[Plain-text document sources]
= Beginning of Section =
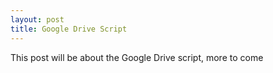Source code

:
 ```yaml
---
layout: post
title: Google Drive Script 
---
```


This post will be about the Google Drive script, more to come 



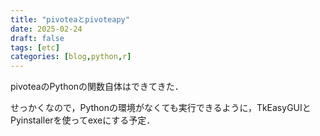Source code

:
 ```yaml
---
title: "pivoteaとpivoteapy"
date: 2025-02-24
draft: false
tags: [etc]
categories: [blog,python,r]
---
```


pivoteaのPythonの関数自体はできてきた．

せっかくなので，Pythonの環境がなくても実行できるように，TkEasyGUIとPyinstallerを使ってexeにする予定．
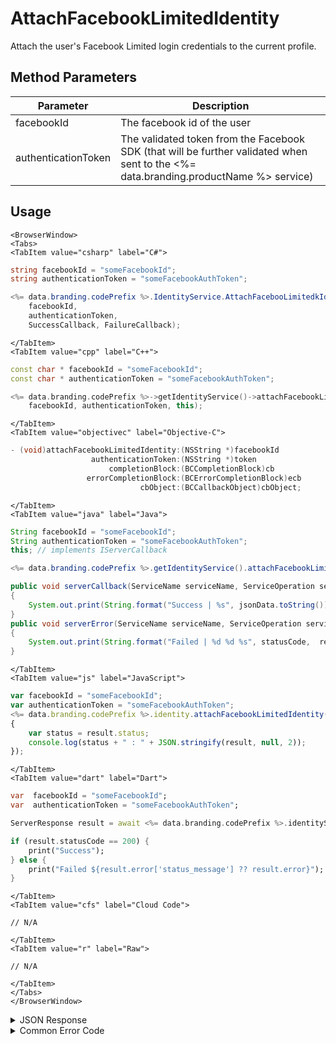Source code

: # AttachFacebookLimitedIdentity

Attach the user's Facebook Limited login credentials to the current profile.



<PartialServop service_name="identity" operation_name="ATTACH" />

## Method Parameters
Parameter | Description
--------- | -----------
facebookId | The facebook id of the user
authenticationToken | The validated token from the Facebook SDK (that will be further validated when sent to the <%= data.branding.productName %> service)

## Usage

```mdx-code-block
<BrowserWindow>
<Tabs>
<TabItem value="csharp" label="C#">
```

```csharp
string facebookId = "someFacebookId";
string authenticationToken = "someFacebookAuthToken";

<%= data.branding.codePrefix %>.IdentityService.AttachFacebooLimitedkIdentity(
    facebookId,
    authenticationToken,
    SuccessCallback, FailureCallback);
```

```mdx-code-block
</TabItem>
<TabItem value="cpp" label="C++">
```

```cpp
const char * facebookId = "someFacebookId";
const char * authenticationToken = "someFacebookAuthToken";

<%= data.branding.codePrefix %>->getIdentityService()->attachFacebookLimitedIdentity(
    facebookId, authenticationToken, this);
```

```mdx-code-block
</TabItem>
<TabItem value="objectivec" label="Objective-C">
```

```objectivec
- (void)attachFacebookLimitedIdentity:(NSString *)facebookId
                  authenticationToken:(NSString *)token
                      completionBlock:(BCCompletionBlock)cb
                 errorCompletionBlock:(BCErrorCompletionBlock)ecb
                             cbObject:(BCCallbackObject)cbObject;
```

```mdx-code-block
</TabItem>
<TabItem value="java" label="Java">
```

```java
String facebookId = "someFacebookId";
String authenticationToken = "someFacebookAuthToken";
this; // implements IServerCallback

<%= data.branding.codePrefix %>.getIdentityService().attachFacebookLimitedIdentity(facebookId, authenticationToken, this);

public void serverCallback(ServiceName serviceName, ServiceOperation serviceOperation, JSONObject jsonData)
{
    System.out.print(String.format("Success | %s", jsonData.toString()));
}
public void serverError(ServiceName serviceName, ServiceOperation serviceOperation, int statusCode, int reasonCode, String jsonError)
{
    System.out.print(String.format("Failed | %d %d %s", statusCode,  reasonCode, jsonError.toString()));
}
```

```mdx-code-block
</TabItem>
<TabItem value="js" label="JavaScript">
```

```javascript
var facebookId = "someFacebookId";
var authenticationToken = "someFacebookAuthToken";
<%= data.branding.codePrefix %>.identity.attachFacebookLimitedIdentity(facebookId, authenticationToken, result =>
{
	var status = result.status;
	console.log(status + " : " + JSON.stringify(result, null, 2));
});
```

```mdx-code-block
</TabItem>
<TabItem value="dart" label="Dart">
```

```dart
var  facebookId = "someFacebookId";
var  authenticationToken = "someFacebookAuthToken";

ServerResponse result = await <%= data.branding.codePrefix %>.identityService.attachFacebookLimitedIdentity(facebookId:facebookId, authenticationToken:authenticationToken);

if (result.statusCode == 200) {
    print("Success");
} else {
    print("Failed ${result.error['status_message'] ?? result.error}");
}
```

```mdx-code-block
</TabItem>
<TabItem value="cfs" label="Cloud Code">
```

```cfscript
// N/A
```

```mdx-code-block
</TabItem>
<TabItem value="r" label="Raw">
```

```cfscript
// N/A
```

```mdx-code-block
</TabItem>
</Tabs>
</BrowserWindow>
```

<details>
<summary>JSON Response</summary>

```json
{
    "status" : 200,
    "data" : null
}
```
</details>

<details>
<summary>Common Error Code</summary>

### Status Codes
Code | Name | Description
---- | ---- | -----------
40211 | DUPLICATE_IDENTITY_TYPE | Returned when trying to attach an identity type that already exists for that profile. For instance you can have only one Facebook identity for a profile.
40212 | MERGE_PROFILES | Returned when trying to attach an identity type that would result in two profiles being merged into one (for instance an anonymous account and a Facebook account).

</details>


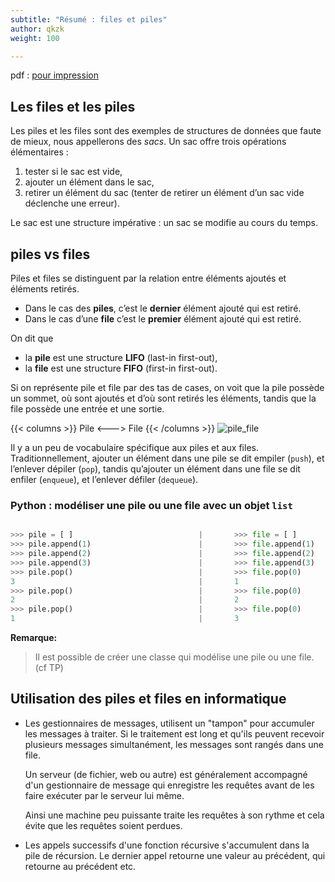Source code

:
 ```yaml
---
subtitle: "Résumé : files et piles"
author: qkzk
weight: 100

---
```



pdf : [pour impression](/uploads/docnsitale/pile_file/pile_file_resume.pdf)

## Les files et les piles


Les piles et les files sont des exemples de structures de données que faute de
mieux, nous appellerons des _sacs_. Un sac offre trois opérations élémentaires :

1. tester si le sac est vide,
2. ajouter un élément dans le sac,
3. retirer un élément du sac (tenter de retirer un élément d’un sac vide déclenche une erreur).


Le sac est une structure impérative : un sac se modifie au cours du temps.

## piles vs files



Piles et files se distinguent par la relation entre éléments ajoutés et
éléments retirés.

* Dans le cas des **piles**, c’est le **dernier** élément ajouté qui est retiré.
* Dans le cas d’une **file** c’est le **premier** élément ajouté qui est retiré.

On dit que

* la **pile** est une structure **LIFO** (last-in first-out),
* la **file** est une structure **FIFO** (first-in first-out).

Si on représente pile et file par des tas de cases, on voit que la pile possède
un sommet, où sont ajoutés et d’où sont retirés les éléments, tandis que la
file possède une entrée et une sortie.


{{< columns >}}
Pile
<--->
File
{{< /columns >}}
![pile_file](/uploads/docnsitale/pile_file/img/file_pile.png)


Il y a un peu de vocabulaire spécifique aux piles et aux files.
Traditionnellement, ajouter un élément dans une pile se dit empiler (`push`),
et l’enlever dépiler (`pop`), tandis qu’ajouter un élément dans une file se dit
enfiler (`enqueue`), et l’enlever défiler (`dequeue`).




### Python : modéliser une pile ou une file avec un objet `list`

```python

>>> pile = [ ]                            |       >>> file = [ ]
>>> pile.append(1)                        |       >>> file.append(1)
>>> pile.append(2)                        |       >>> file.append(2)
>>> pile.append(3)                        |       >>> file.append(3)
>>> pile.pop()                            |       >>> file.pop(0)
3                                         |       1
>>> pile.pop()                            |       >>> file.pop(0)
2                                         |       2
>>> pile.pop()                            |       >>> file.pop(0)
1                                         |       3
```

**Remarque:**

> Il est possible de créer une classe qui modélise une pile ou une file. (cf TP)

## Utilisation des piles et files en informatique

*   Les gestionnaires de messages, utilisent un "tampon" pour accumuler les
    messages à traiter. Si le traitement est long et qu'ils peuvent recevoir
    plusieurs messages simultanément, les messages sont rangés dans une file.

    Un serveur (de fichier, web ou autre) est généralement accompagné d'un
    gestionnaire de message qui enregistre les requêtes avant de les faire
    exécuter par le serveur lui même.

    Ainsi une machine peu puissante traite les requêtes à son rythme et cela
    évite que les requêtes soient perdues.

*   Les appels successifs d'une fonction récursive s'accumulent dans la pile
    de récursion. Le dernier appel retourne une valeur au précédent, qui
    retourne au précédent etc.
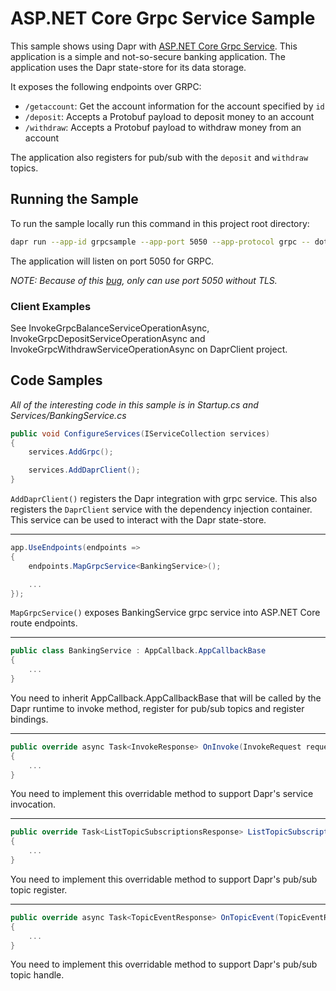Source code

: # ASP.NET Core Grpc Service Sample

This sample shows using Dapr with [ASP.NET Core Grpc Service](https://docs.microsoft.com/en-us/aspnet/core/grpc/aspnetcore). This application is a simple and not-so-secure banking application. The application uses the Dapr state-store for its data storage.

It exposes the following endpoints over GRPC:
 - `/getaccount`: Get the account information for the account specified by `id`
 - `/deposit`: Accepts a Protobuf payload to deposit money to an account
 - `/withdraw`: Accepts a Protobuf payload to withdraw money from an account

The application also registers for pub/sub with the `deposit` and `withdraw` topics.

 ## Running the Sample

 To run the sample locally run this command in this project root directory:
 ```sh
 dapr run --app-id grpcsample --app-port 5050 --app-protocol grpc -- dotnet run
 ```

 The application will listen on port 5050 for GRPC.

*NOTE: Because of this [bug](https://github.com/dapr/dapr/issues/1883), only can use port 5050 without TLS.*

 ### Client Examples

See InvokeGrpcBalanceServiceOperationAsync, InvokeGrpcDepositServiceOperationAsync and InvokeGrpcWithdrawServiceOperationAsync on DaprClient project.

 ## Code Samples

*All of the interesting code in this sample is in Startup.cs and Services/BankingService.cs*

```C#
public void ConfigureServices(IServiceCollection services)
{
    services.AddGrpc();

    services.AddDaprClient();
}
 ```

`AddDaprClient()` registers the Dapr integration with grpc service. This also registers the `DaprClient` service with the dependency injection container. This service can be used to interact with the Dapr state-store.

---


```C#
app.UseEndpoints(endpoints =>
{
    endpoints.MapGrpcService<BankingService>();

    ...
});
```

`MapGrpcService()` exposes BankingService grpc service into ASP.NET Core route endpoints.

---

```C#
public class BankingService : AppCallback.AppCallbackBase
{
    ...
}
```

You need to inherit AppCallback.AppCallbackBase that will be called by the Dapr runtime to invoke method, register for pub/sub topics and register bindings.

---

```C#
public override async Task<InvokeResponse> OnInvoke(InvokeRequest request, ServerCallContext context)
{
    ...
}
```

You need to implement this overridable method to support Dapr's service invocation.

---

```C#
public override Task<ListTopicSubscriptionsResponse> ListTopicSubscriptions(Empty request, ServerCallContext context)
{
    ...
}
```

You need to implement this overridable method to support Dapr's pub/sub topic register.

---

```C#
public override async Task<TopicEventResponse> OnTopicEvent(TopicEventRequest request, ServerCallContext context)
{
    ...
}
```

You need to implement this overridable method to support Dapr's pub/sub topic handle.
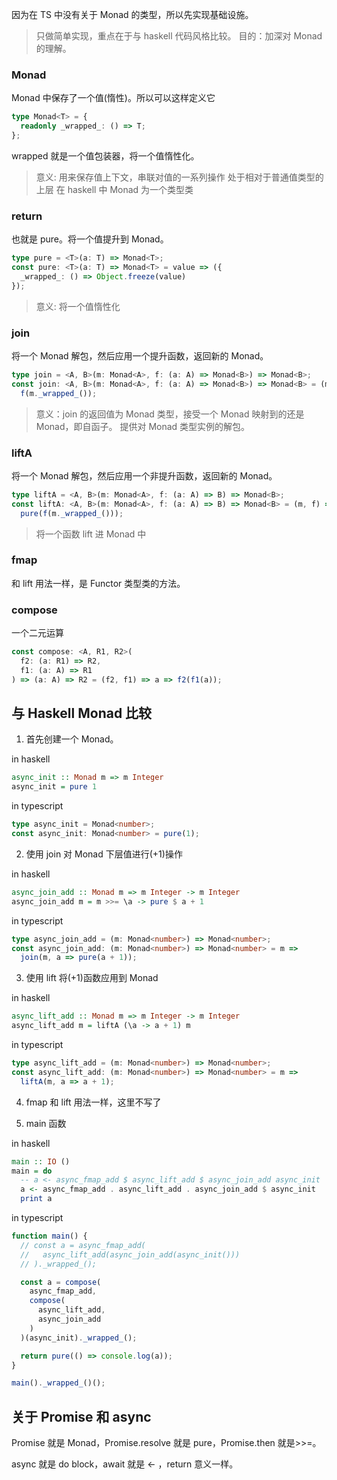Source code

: 因为在 TS 中没有关于 Monad 的类型，所以先实现基础设施。

> 只做简单实现，重点在于与 haskell 代码风格比较。
> 目的：加深对 Monad 的理解。

### Monad

Monad 中保存了一个值(惰性)。所以可以这样定义它

```typescript
type Monad<T> = {
  readonly _wrapped_: () => T;
};
```

wrapped 就是一个值包装器，将一个值惰性化。

> 意义: 用来保存值上下文，串联对值的一系列操作
> 处于相对于普通值类型的上层
> 在 haskell 中 Monad 为一个类型类

### return

也就是 pure。将一个值提升到 Monad。

```typescript
type pure = <T>(a: T) => Monad<T>;
const pure: <T>(a: T) => Monad<T> = value => ({
  _wrapped_: () => Object.freeze(value)
});
```

> 意义: 将一个值惰性化

### join

将一个 Monad 解包，然后应用一个提升函数，返回新的 Monad。

```typescript
type join = <A, B>(m: Monad<A>, f: (a: A) => Monad<B>) => Monad<B>;
const join: <A, B>(m: Monad<A>, f: (a: A) => Monad<B>) => Monad<B> = (m, f) =>
  f(m._wrapped_());
```

> 意义：join 的返回值为 Monad 类型，接受一个 Monad 映射到的还是 Monad，即自函子。
> 提供对 Monad 类型实例的解包。

### liftA

将一个 Monad 解包，然后应用一个非提升函数，返回新的 Monad。

```typescript
type liftA = <A, B>(m: Monad<A>, f: (a: A) => B) => Monad<B>;
const liftA: <A, B>(m: Monad<A>, f: (a: A) => B) => Monad<B> = (m, f) =>
  pure(f(m._wrapped_()));
```

> 将一个函数 lift 进 Monad 中

### fmap

和 lift 用法一样，是 Functor 类型类的方法。

### compose

一个二元运算

```typescript
const compose: <A, R1, R2>(
  f2: (a: R1) => R2,
  f1: (a: A) => R1
) => (a: A) => R2 = (f2, f1) => a => f2(f1(a));
```

## 与 Haskell Monad 比较

1. 首先创建一个 Monad。

in haskell

```haskell
async_init :: Monad m => m Integer
async_init = pure 1
```

in typescript

```typescript
type async_init = Monad<number>;
const async_init: Monad<number> = pure(1);
```

2. 使用 join 对 Monad 下层值进行(+1)操作

in haskell

```haskell
async_join_add :: Monad m => m Integer -> m Integer
async_join_add m = m >>= \a -> pure $ a + 1
```

in typescript

```typescript
type async_join_add = (m: Monad<number>) => Monad<number>;
const async_join_add: (m: Monad<number>) => Monad<number> = m =>
  join(m, a => pure(a + 1));
```

3. 使用 lift 将(+1)函数应用到 Monad

in haskell

```haskell
async_lift_add :: Monad m => m Integer -> m Integer
async_lift_add m = liftA (\a -> a + 1) m
```

in typescript

```typescript
type async_lift_add = (m: Monad<number>) => Monad<number>;
const async_lift_add: (m: Monad<number>) => Monad<number> = m =>
  liftA(m, a => a + 1);
```

4. fmap 和 lift 用法一样，这里不写了

5. main 函数

in haskell

```haskell
main :: IO ()
main = do
  -- a <- async_fmap_add $ async_lift_add $ async_join_add async_init
  a <- async_fmap_add . async_lift_add . async_join_add $ async_init
  print a
```

in typescript

```typescript
function main() {
  // const a = async_fmap_add(
  //   async_lift_add(async_join_add(async_init()))
  // )._wrapped_();

  const a = compose(
    async_fmap_add,
    compose(
      async_lift_add,
      async_join_add
    )
  )(async_init)._wrapped_();

  return pure(() => console.log(a));
}

main()._wrapped_()();
```

## 关于 Promise 和 async

Promise 就是 Monad，Promise.resolve 就是 pure，Promise.then 就是>>=。

async 就是 do block，await 就是 <- ，return 意义一样。
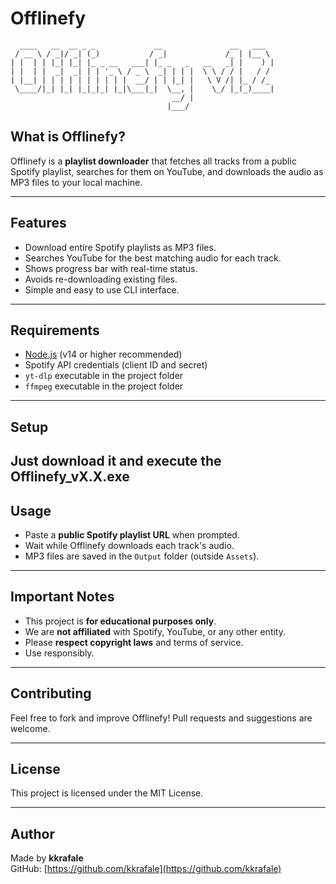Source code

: # Offlinefy

```
  ____   __  __ _ _             __               __   ___  
 / __ \ / _|/ _| (_)           / _|             /_ | |__ \ 
| |  | | |_| |_| |_ _ __   ___| |_ _   _   __   _| |    ) |
| |  | |  _|  _| | | '_ \ / _ \  _| | | |  \ \ / / |   / / 
| |__| | | | | | | | | | |  __/ | | |_| |   \ V /| |_ / /_ 
 \____/|_| |_| |_|_|_| |_|\___|_|  \__, |    \_/ |_(_)____|
                                    __/ |                  
                                   |___/                   
```

## What is Offlinefy?

Offlinefy is a **playlist downloader** that fetches all tracks from a public Spotify playlist, searches for them on YouTube, and downloads the audio as MP3 files to your local machine.

---

## Features

- Download entire Spotify playlists as MP3 files.
- Searches YouTube for the best matching audio for each track.
- Shows progress bar with real-time status.
- Avoids re-downloading existing files.
- Simple and easy to use CLI interface.

---

## Requirements

- [Node.js](https://nodejs.org/) (v14 or higher recommended)
- Spotify API credentials (client ID and secret)
- `yt-dlp` executable in the project folder
- `ffmpeg` executable in the project folder

---

## Setup

Just download it and execute the Offlinefy_vX.X.exe
---

## Usage

- Paste a **public Spotify playlist URL** when prompted.
- Wait while Offlinefy downloads each track's audio.
- MP3 files are saved in the `Output` folder (outside `Assets`).

---

## Important Notes

- This project is **for educational purposes only**.
- We are **not affiliated** with Spotify, YouTube, or any other entity.
- Please **respect copyright laws** and terms of service.
- Use responsibly.

---

## Contributing

Feel free to fork and improve Offlinefy! Pull requests and suggestions are welcome.

---

## License

This project is licensed under the MIT License.

---

## Author

Made by **kkrafale**  
GitHub: [https://github.com/kkrafale](https://github.com/kkrafale)
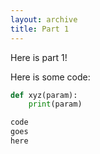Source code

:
 ```yaml
---
layout: archive
title: Part 1
---
```


Here is part 1!

Here is some code:

``` python
def xyz(param):
    print(param)

code
goes
here
```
= End of Section =
» **What this task involves**: Looking at the records, how many of the lines contain the string "vide"? Only the number should be given.

» **Exercise output**: 2